O produto é determinante para justificar o gabarito supremo das estrelas, como de resto devia acontecer com todo e qualquer restaurante. Habituámo-nos a ter legumes, fruta, batatas, ao longo do ano, contemporizando em termos de qualidade, mas é na altura certa que eles sabem melhor. Fomos sondar o chef Vincent Farges, da Fortaleza do Guincho, acerca da estação que
agora desponta e encontrámo-lo a ultimar o novo Menu de Primavera. À sua frente, uma coleção de legumes baby da Quinta do Poial, em Azeitão.
Quando pensa em primavera, Vincent Farges pensa «em cores vivas, rebentos, legumes e aromas fortes». Cada produto tem a sua altura certa de consumo. Em termos de proteína, «borrego de leite e patos pequeninos». O mar, logo ali em baixo, é fonte de inspiração. «Agora é a altura certa dos ouriços, o rascasso também é importante e o pregado está no seu melhor.»

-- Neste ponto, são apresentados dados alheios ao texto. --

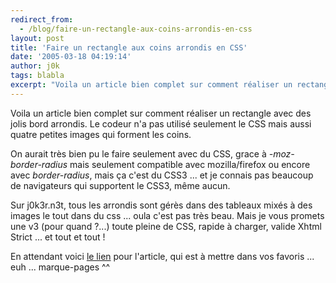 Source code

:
 ```yaml
---
redirect_from:
  - /blog/faire-un-rectangle-aux-coins-arrondis-en-css
layout: post
title: 'Faire un rectangle aux coins arrondis en CSS'
date: '2005-03-18 04:19:14'
author: j0k
tags: blabla
excerpt: "Voila un article bien complet sur comment réaliser un rectangle avec des jolis bord arrondis. Le codeur n'a pas utilisé seulement le CSS mais aussi quatre petites images qui forment les coins.     \nOn aurait très bien pu le faire seulement avec du CSS, grace à *-moz-border-radius* mais seulement compatible avec mozilla/firefox ou encore avec *border-radius*, mais      …"
---
```


Voila un article bien complet sur comment réaliser un rectangle avec des jolis bord arrondis. Le codeur n'a pas utilisé seulement le CSS mais aussi quatre petites images qui forment les coins.

On aurait très bien pu le faire seulement avec du CSS, grace à *-moz-border-radius* mais seulement compatible avec mozilla/firefox ou encore avec *border-radius*, mais ça c'est du CSS3 ... et je connais pas beaucoup de navigateurs qui supportent le CSS3, même aucun.

Sur j0k3r.n3t, tous les arrondis sont gérès dans des tableaux mixés à des images le tout dans du css ... oula c'est pas très beau. Mais je vous promets une v3 (pour quand ?...) toute pleine de CSS, rapide à charger, valide Xhtml Strict ... et tout et tout !

En attendant voici [le lien](http://www.sitepoint.com/article/css-round-corners-boxes-curves) pour l'article, qui est à mettre dans vos favoris ... euh ... marque-pages ^^
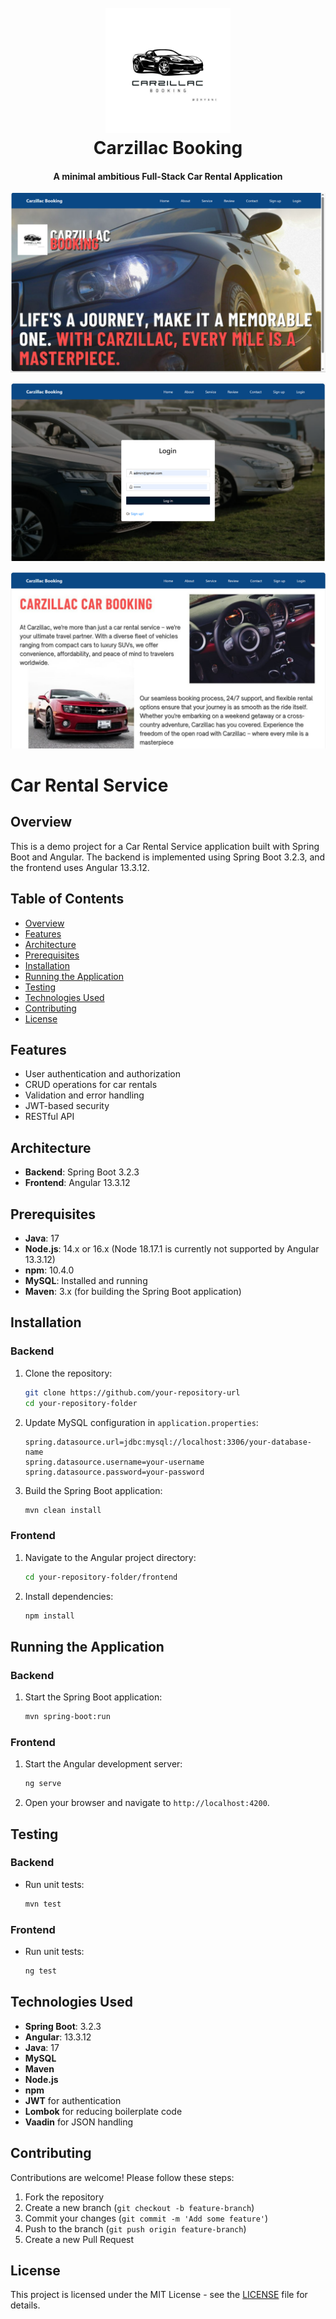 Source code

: 
<h1 align="center">
  <br>
  <a href="http://www.amitmerchant.com/electron-markdownify"><img src="my-angular-project/src/assets/Black and White Car Rental Service Logo.jpg" alt="CarZillac" width="200"></a>
  <br>
  Carzillac Booking
  <br>
</h1>

<h4 align="center">A minimal ambitious Full-Stack Car Rental Application</h4>

![screenshot](https://github.com/Dhyanesh02/Car-Rental-Management/blob/d35f3fd7fd593d77af66c713c2427bc9643a7643/Car_Renatal_Service/Car_Renatal_Service/Car_Rental_Service/src/main/resources/Screenshot%202024-05-23%20211600.png)

![screenshot](https://github.com/Dhyanesh02/Car-Rental-Management/blob/d35f3fd7fd593d77af66c713c2427bc9643a7643/Car_Renatal_Service/Car_Renatal_Service/Car_Rental_Service/src/main/resources/Screenshot%202024-05-23%20211609.png)

![screenshot](https://github.com/Dhyanesh02/Car-Rental-Management/blob/74d558780bd7881a17d7293598ca507e6e05adc9/Car_Renatal_Service/Car_Renatal_Service/Car_Rental_Service/src/main/resources/Screenshot%202024-05-23%20211619.png)


# Car Rental Service

## Overview

This is a demo project for a Car Rental Service application built with Spring Boot and Angular. The backend is implemented using Spring Boot 3.2.3, and the frontend uses Angular 13.3.12.

## Table of Contents

- [Overview](#overview)
- [Features](#features)
- [Architecture](#architecture)
- [Prerequisites](#prerequisites)
- [Installation](#installation)
- [Running the Application](#running-the-application)
- [Testing](#testing)
- [Technologies Used](#technologies-used)
- [Contributing](#contributing)
- [License](#license)

## Features

- User authentication and authorization
- CRUD operations for car rentals
- Validation and error handling
- JWT-based security
- RESTful API

## Architecture

- **Backend**: Spring Boot 3.2.3
- **Frontend**: Angular 13.3.12

## Prerequisites

- **Java**: 17
- **Node.js**: 14.x or 16.x (Node 18.17.1 is currently not supported by Angular 13.3.12)
- **npm**: 10.4.0
- **MySQL**: Installed and running
- **Maven**: 3.x (for building the Spring Boot application)

## Installation

### Backend

1. Clone the repository:
   ```bash
   git clone https://github.com/your-repository-url
   cd your-repository-folder
   ```

2. Update MySQL configuration in `application.properties`:
   ```properties
   spring.datasource.url=jdbc:mysql://localhost:3306/your-database-name
   spring.datasource.username=your-username
   spring.datasource.password=your-password
   ```

3. Build the Spring Boot application:
   ```bash
   mvn clean install
   ```

### Frontend

1. Navigate to the Angular project directory:
   ```bash
   cd your-repository-folder/frontend
   ```

2. Install dependencies:
   ```bash
   npm install
   ```

## Running the Application

### Backend

1. Start the Spring Boot application:
   ```bash
   mvn spring-boot:run
   ```

### Frontend

1. Start the Angular development server:
   ```bash
   ng serve
   ```
2. Open your browser and navigate to `http://localhost:4200`.

## Testing

### Backend

- Run unit tests:
  ```bash
  mvn test
  ```

### Frontend

- Run unit tests:
  ```bash
  ng test
  ```

## Technologies Used

- **Spring Boot**: 3.2.3
- **Angular**: 13.3.12
- **Java**: 17
- **MySQL**
- **Maven**
- **Node.js**
- **npm**
- **JWT** for authentication
- **Lombok** for reducing boilerplate code
- **Vaadin** for JSON handling

## Contributing

Contributions are welcome! Please follow these steps:

1. Fork the repository
2. Create a new branch (`git checkout -b feature-branch`)
3. Commit your changes (`git commit -m 'Add some feature'`)
4. Push to the branch (`git push origin feature-branch`)
5. Create a new Pull Request

## License

This project is licensed under the MIT License - see the [LICENSE](LICENSE) file for details.
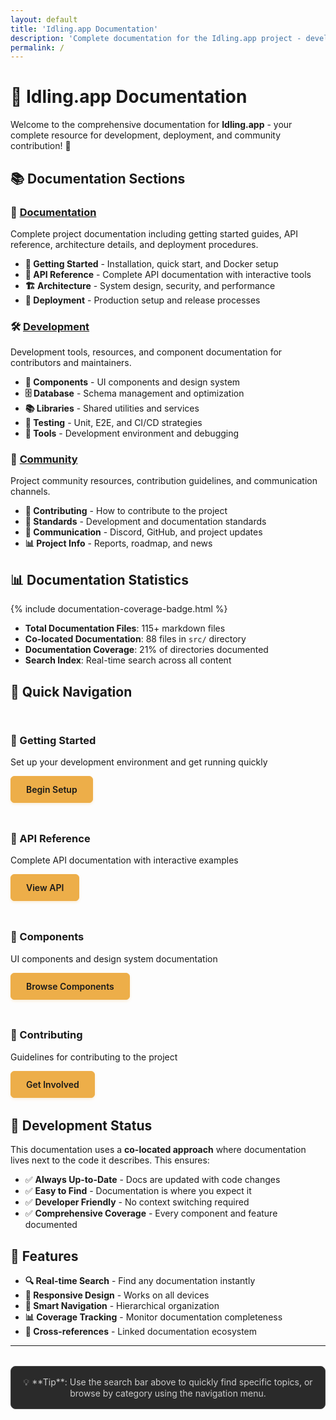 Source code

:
 ```yaml
---
layout: default
title: 'Idling.app Documentation'
description: 'Complete documentation for the Idling.app project - development guides, API reference, architecture, and community resources'
permalink: /
---
```


# 🎯 Idling.app Documentation

Welcome to the comprehensive documentation for **Idling.app** - your complete resource for development, deployment, and community contribution! 🚀

## 📚 Documentation Sections

### 🚀 [Documentation](/)

Complete project documentation including getting started guides, API reference, architecture details, and deployment procedures.

- **🔧 Getting Started** - Installation, quick start, and Docker setup
- **🔌 API Reference** - Complete API documentation with interactive tools
- **🏗️ Architecture** - System design, security, and performance
- **🚀 Deployment** - Production setup and release processes

### 🛠️ [Development](/development/)

Development tools, resources, and component documentation for contributors and maintainers.

- **🧩 Components** - UI components and design system
- **🗄️ Database** - Schema management and optimization
- **📚 Libraries** - Shared utilities and services
- **🧪 Testing** - Unit, E2E, and CI/CD strategies
- **🔧 Tools** - Development environment and debugging

### 👥 [Community](/community/)

Project community resources, contribution guidelines, and communication channels.

- **🤝 Contributing** - How to contribute to the project
- **📝 Standards** - Development and documentation standards
- **💬 Communication** - Discord, GitHub, and project updates
- **📊 Project Info** - Reports, roadmap, and news

## 📊 Documentation Statistics

{% include documentation-coverage-badge.html %}

- **Total Documentation Files**: 115+ markdown files
- **Co-located Documentation**: 88 files in `src/` directory
- **Documentation Coverage**: 21% of directories documented
- **Search Index**: Real-time search across all content

## 🎯 Quick Navigation

<div class="quick-nav-grid">
  <div class="quick-nav-item">
    <h3>🚀 Getting Started</h3>
    <p>Set up your development environment and get running quickly</p>
    <a href="/getting-started/" class="btn-primary">Begin Setup</a>
  </div>
  
  <div class="quick-nav-item">
    <h3>🔌 API Reference</h3>
    <p>Complete API documentation with interactive examples</p>
    <a href="/api/" class="btn-primary">View API</a>
  </div>
  
  <div class="quick-nav-item">
    <h3>🧩 Components</h3>
    <p>UI components and design system documentation</p>
    <a href="/development/components/" class="btn-primary">Browse Components</a>
  </div>
  
  <div class="quick-nav-item">
    <h3>🤝 Contributing</h3>
    <p>Guidelines for contributing to the project</p>
    <a href="/community/contributing/" class="btn-primary">Get Involved</a>
  </div>
</div>

## 🔧 Development Status

This documentation uses a **co-located approach** where documentation lives next to the code it describes. This ensures:

- ✅ **Always Up-to-Date** - Docs are updated with code changes
- ✅ **Easy to Find** - Documentation is where you expect it
- ✅ **Developer Friendly** - No context switching required
- ✅ **Comprehensive Coverage** - Every component and feature documented

## 🎨 Features

- **🔍 Real-time Search** - Find any documentation instantly
- **📱 Responsive Design** - Works on all devices
- **🎯 Smart Navigation** - Hierarchical organization
- **📊 Coverage Tracking** - Monitor documentation completeness
- **🔗 Cross-references** - Linked documentation ecosystem

---

<div class="footer-note">
💡 **Tip**: Use the search bar above to quickly find specific topics, or browse by category using the navigation menu.
</div>

<style>
.quick-nav-grid {
  display: grid;
  grid-template-columns: repeat(auto-fit, minmax(250px, 1fr));
  gap: 1.5rem;
  margin: 2rem 0;
}

.nav-card {
  background: var(--dark-background--secondary, #2a2a2a) !important;
  border: 1px solid var(--glass-border-overlay-medium, #444444) !important;
  border-radius: 8px;
  padding: 1.5rem;
  text-align: center;
  transition: transform 0.2s ease, box-shadow 0.2s ease;
  backdrop-filter: var(--glass-blur-medium);
  -webkit-backdrop-filter: var(--glass-blur-medium);
}

.nav-card:hover {
  transform: translateY(-2px);
  box-shadow: 0 8px 24px rgba(0, 0, 0, 0.4) !important;
  background: var(--dark-background--tertiary, #333333) !important;
  border-color: var(--hunyadi-yellow, #EDAE49) !important;
}

.nav-card h3 {
  margin: 0 0 1rem 0;
  color: var(--text-primary, #ffffff) !important;
  font-weight: 600;
}

.nav-card p {
  margin: 0 0 1.5rem 0;
  color: var(--text-secondary, #cccccc) !important;
  line-height: 1.5;
}

.btn-primary {
  display: inline-block;
  padding: 0.75rem 1.5rem;
  background: var(--hunyadi-yellow, #EDAE49) !important;
  color: var(--dark-background--primary, #1a1a1a) !important;
  text-decoration: none !important;
  border-radius: 6px;
  font-weight: 600;
  transition: all 0.2s ease;
  border: 1px solid var(--hunyadi-yellow, #EDAE49);
  box-shadow: 0 2px 4px rgba(237, 174, 73, 0.2);
}

.btn-primary:hover,
.btn-primary:visited,
.btn-primary:active,
.btn-primary:focus {
  background: var(--dark-goldenrod, #B8860B) !important;
  text-decoration: none !important;
  color: var(--dark-background--primary, #1a1a1a) !important;
  transform: translateY(-1px);
  box-shadow: 0 6px 16px rgba(237, 174, 73, 0.4);
  border-color: var(--dark-goldenrod, #B8860B);
}

.btn-primary:visited {
  background: var(--hunyadi-yellow, #EDAE49) !important;
  color: var(--dark-background--primary, #1a1a1a) !important;
  transform: none;
  box-shadow: 0 2px 4px rgba(237, 174, 73, 0.2);
}

.footer-note {
  background: var(--dark-background--secondary, #2a2a2a) !important;
  border: 1px solid var(--glass-border-overlay-medium, #444444) !important;
  border-radius: 8px;
  padding: 1rem;
  margin: 2rem 0;
  text-align: center;
  color: var(--text-secondary, #cccccc) !important;
  backdrop-filter: var(--glass-blur-light);
  -webkit-backdrop-filter: var(--glass-blur-light);
}

@media (max-width: 768px) {
  .quick-nav-grid {
    grid-template-columns: 1fr;
  }
  
  .nav-card {
    padding: 1.25rem;
  }
  
  .btn-primary {
    padding: 0.625rem 1.25rem;
    font-size: 0.9rem;
  }
}
</style>
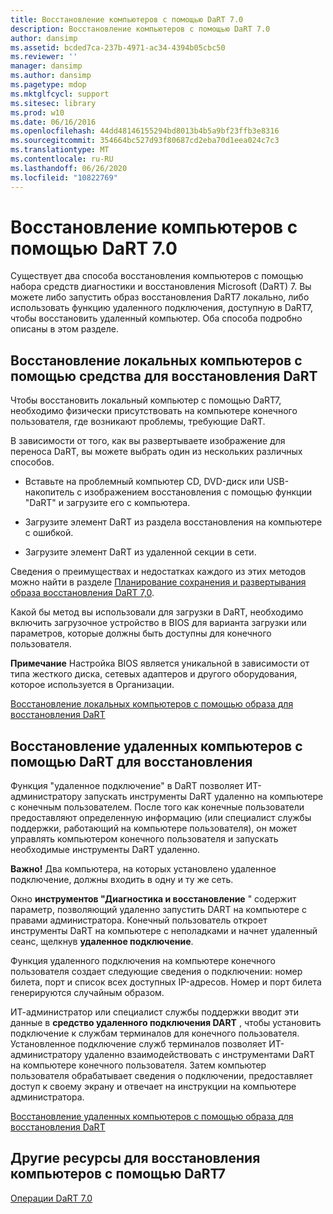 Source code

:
 ```yaml
---
title: Восстановление компьютеров с помощью DaRT 7.0
description: Восстановление компьютеров с помощью DaRT 7.0
author: dansimp
ms.assetid: bcded7ca-237b-4971-ac34-4394b05cbc50
ms.reviewer: ''
manager: dansimp
ms.author: dansimp
ms.pagetype: mdop
ms.mktglfcycl: support
ms.sitesec: library
ms.prod: w10
ms.date: 06/16/2016
ms.openlocfilehash: 44dd48146155294bd8013b4b5a9bf23ffb3e8316
ms.sourcegitcommit: 354664bc527d93f80687cd2eba70d1eea024c7c3
ms.translationtype: MT
ms.contentlocale: ru-RU
ms.lasthandoff: 06/26/2020
ms.locfileid: "10822769"
---
```

# Восстановление компьютеров с помощью DaRT 7.0


Существует два способа восстановления компьютеров с помощью набора средств диагностики и восстановления Microsoft (DaRT) 7. Вы можете либо запустить образ восстановления DaRT7 локально, либо использовать функцию удаленного подключения, доступную в DaRT7, чтобы восстановить удаленный компьютер. Оба способа подробно описаны в этом разделе.

## Восстановление локальных компьютеров с помощью средства для восстановления DaRT


Чтобы восстановить локальный компьютер с помощью DaRT7, необходимо физически присутствовать на компьютере конечного пользователя, где возникают проблемы, требующие DaRT.

В зависимости от того, как вы развертываете изображение для переноса DaRT, вы можете выбрать один из нескольких различных способов.

-   Вставьте на проблемный компьютер CD, DVD-диск или USB-накопитель с изображением восстановления с помощью функции "DaRT" и загрузите его с компьютера.

-   Загрузите элемент DaRT из раздела восстановления на компьютере с ошибкой.

-   Загрузите элемент DaRT из удаленной секции в сети.

Сведения о преимуществах и недостатках каждого из этих методов можно найти в разделе [Планирование сохранения и развертывания образа восстановления DaRT 7,0](planning-how-to-save-and-deploy-the-dart-70-recovery-image.md).

Какой бы метод вы использовали для загрузки в DaRT, необходимо включить загрузочное устройство в BIOS для варианта загрузки или параметров, которые должны быть доступны для конечного пользователя.

**Примечание**  Настройка BIOS является уникальной в зависимости от типа жесткого диска, сетевых адаптеров и другого оборудования, которое используется в Организации.

 

[Восстановление локальных компьютеров с помощью образа для восстановления DaRT](how-to-recover-local-computers-using-the-dart-recovery-image-dart-7.md)

## Восстановление удаленных компьютеров с помощью DaRT для восстановления


Функция "удаленное подключение" в DaRT позволяет ИТ-администратору запускать инструменты DaRT удаленно на компьютере с конечным пользователем. После того как конечные пользователи предоставляют определенную информацию (или специалист службы поддержки, работающий на компьютере пользователя), он может управлять компьютером конечного пользователя и запускать необходимые инструменты DaRT удаленно.

**Важно!**  Два компьютера, на которых установлено удаленное подключение, должны входить в одну и ту же сеть.

 

Окно **инструментов "Диагностика и восстановление** " содержит параметр, позволяющий удаленно запустить DART на компьютере с правами администратора. Конечный пользователь откроет инструменты DaRT на компьютере с неполадками и начнет удаленный сеанс, щелкнув **удаленное подключение**.

Функция удаленного подключения на компьютере конечного пользователя создает следующие сведения о подключении: номер билета, порт и список всех доступных IP-адресов. Номер и порт билета генерируются случайным образом.

ИТ-администратор или специалист службы поддержки вводит эти данные в **средство удаленного подключения DART** , чтобы установить подключение к службам терминалов для конечного пользователя. Установленное подключение служб терминалов позволяет ИТ-администратору удаленно взаимодействовать с инструментами DaRT на компьютере конечного пользователя. Затем компьютер пользователя обрабатывает сведения о подключении, предоставляет доступ к своему экрану и отвечает на инструкции на компьютере администратора.

[Восстановление удаленных компьютеров с помощью образа для восстановления DaRT](how-to-recover-remote-computers-using-the-dart-recovery-image-dart-7.md)

## Другие ресурсы для восстановления компьютеров с помощью DaRT7


[Операции DaRT 7.0](operations-for-dart-70-new-ia.md)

Tartelete de legumes da Quinta do Poial perfumados com fava tonka, creme de foie gras fumado e lascas de bife wagyu
Uma entrada ao estilo da boa mesa pode oferecer bandeiras de sabor e aroma para o resto da degustação. É brilhante a opção de Vincent Farges, ao fumar o foie gras, transformando-o depois num creme muito macio, e ao escolher a superperfumada fava tonka para aromatizar os legumes. O cheiro libertado pelo prato é rico, profundo e cheio de personalidade. Há ainda um jogo de texturas muito interessante que abarca a cocção perfeita de cada legume, a massa crocante que serve de base e os rolinhos da exótica carne wagyu, a mesma do famoso bife de kobe.
Filete de Rascasso salteado com funcho-do-mar, legumes e batata ratte em vinagreta de bottarga
Grande peixe é o rascasso! Muito delicado na textura, quando está bem fresco presta-se às maiores aventuras culinárias. O chef Farges foi buscar uma iguaria de origem italiana que é também reclamada por Marselha. É a bottarga, ovas secas de peixe, que os franceses têm o hábito de envolver em cera de abelha, para proteger da luz. As utilizadas provêm de um peixe da família da tainha. A presença das ovas marca o ciclo fecundo que carateriza a primavera e a apresentação em vinagreta é brilhante, porque respeita a realeza do rascasso nesta altura do ano. O ambiente vegetal, com o marítimo funcho-do-mar a dominar o conjunto, constitui uma ligação à terra que se saúda.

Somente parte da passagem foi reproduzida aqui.